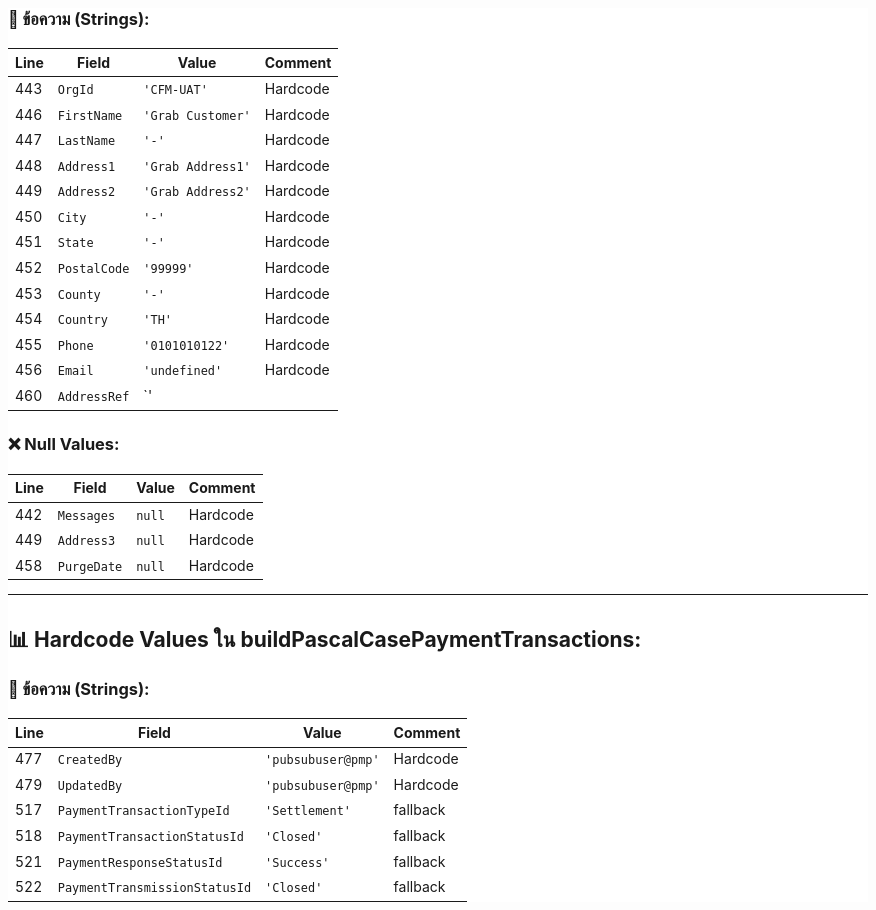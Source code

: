 ### **📝 ข้อความ (Strings):**
| Line | Field | Value | Comment |
|------|-------|-------|---------|
| 443 | `OrgId` | `'CFM-UAT'` | Hardcode |
| 446 | `FirstName` | `'Grab Customer'` | Hardcode |
| 447 | `LastName` | `'-'` | Hardcode |
| 448 | `Address1` | `'Grab Address1'` | Hardcode |
| 449 | `Address2` | `'Grab Address2'` | Hardcode |
| 450 | `City` | `'-'` | Hardcode |
| 451 | `State` | `'-'` | Hardcode |
| 452 | `PostalCode` | `'99999'` | Hardcode |
| 453 | `County` | `'-'` | Hardcode |
| 454 | `Country` | `'TH'` | Hardcode |
| 455 | `Phone` | `'0101010122'` | Hardcode |
| 456 | `Email` | `'undefined'` | Hardcode |
| 460 | `AddressRef` | `'|||4016|TH'` | Hardcode |

### **❌ Null Values:**
| Line | Field | Value | Comment |
|------|-------|-------|---------|
| 442 | `Messages` | `null` | Hardcode |
| 449 | `Address3` | `null` | Hardcode |
| 458 | `PurgeDate` | `null` | Hardcode |

---

## 📊 **Hardcode Values ใน buildPascalCasePaymentTransactions:**

### **📝 ข้อความ (Strings):**
| Line | Field | Value | Comment |
|------|-------|-------|---------|
| 477 | `CreatedBy` | `'pubsubuser@pmp'` | Hardcode |
| 479 | `UpdatedBy` | `'pubsubuser@pmp'` | Hardcode |
| 517 | `PaymentTransactionTypeId` | `'Settlement'` | fallback |
| 518 | `PaymentTransactionStatusId` | `'Closed'` | fallback |
| 521 | `PaymentResponseStatusId` | `'Success'` | fallback |
| 522 | `PaymentTransmissionStatusId` | `'Closed'` | fallback |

- - - - - - -

An exact printout of the listing is needed, minus any pictures it contains.

Source code

: ### **📝 ข้อความ (Strings):**
| Line | Field | Value | Comment |
|------|-------|-------|---------|
| 443 | `OrgId` | `'CFM-UAT'` | Hardcode |
| 446 | `FirstName` | `'Grab Customer'` | Hardcode |
| 447 | `LastName` | `'-'` | Hardcode |
| 448 | `Address1` | `'Grab Address1'` | Hardcode |
| 449 | `Address2` | `'Grab Address2'` | Hardcode |
| 450 | `City` | `'-'` | Hardcode |
| 451 | `State` | `'-'` | Hardcode |
| 452 | `PostalCode` | `'99999'` | Hardcode |
| 453 | `County` | `'-'` | Hardcode |
| 454 | `Country` | `'TH'` | Hardcode |
| 455 | `Phone` | `'0101010122'` | Hardcode |
| 456 | `Email` | `'undefined'` | Hardcode |
| 460 | `AddressRef` | `'|||4016|TH'` | Hardcode |

### **❌ Null Values:**
| Line | Field | Value | Comment |
|------|-------|-------|---------|
| 442 | `Messages` | `null` | Hardcode |
| 449 | `Address3` | `null` | Hardcode |
| 458 | `PurgeDate` | `null` | Hardcode |

---

## 📊 **Hardcode Values ใน buildPascalCasePaymentTransactions:**

### **📝 ข้อความ (Strings):**
| Line | Field | Value | Comment |
|------|-------|-------|---------|
| 477 | `CreatedBy` | `'pubsubuser@pmp'` | Hardcode |
| 479 | `UpdatedBy` | `'pubsubuser@pmp'` | Hardcode |
| 517 | `PaymentTransactionTypeId` | `'Settlement'` | fallback |
| 518 | `PaymentTransactionStatusId` | `'Closed'` | fallback |
| 521 | `PaymentResponseStatusId` | `'Success'` | fallback |
| 522 | `PaymentTransmissionStatusId` | `'Closed'` | fallback |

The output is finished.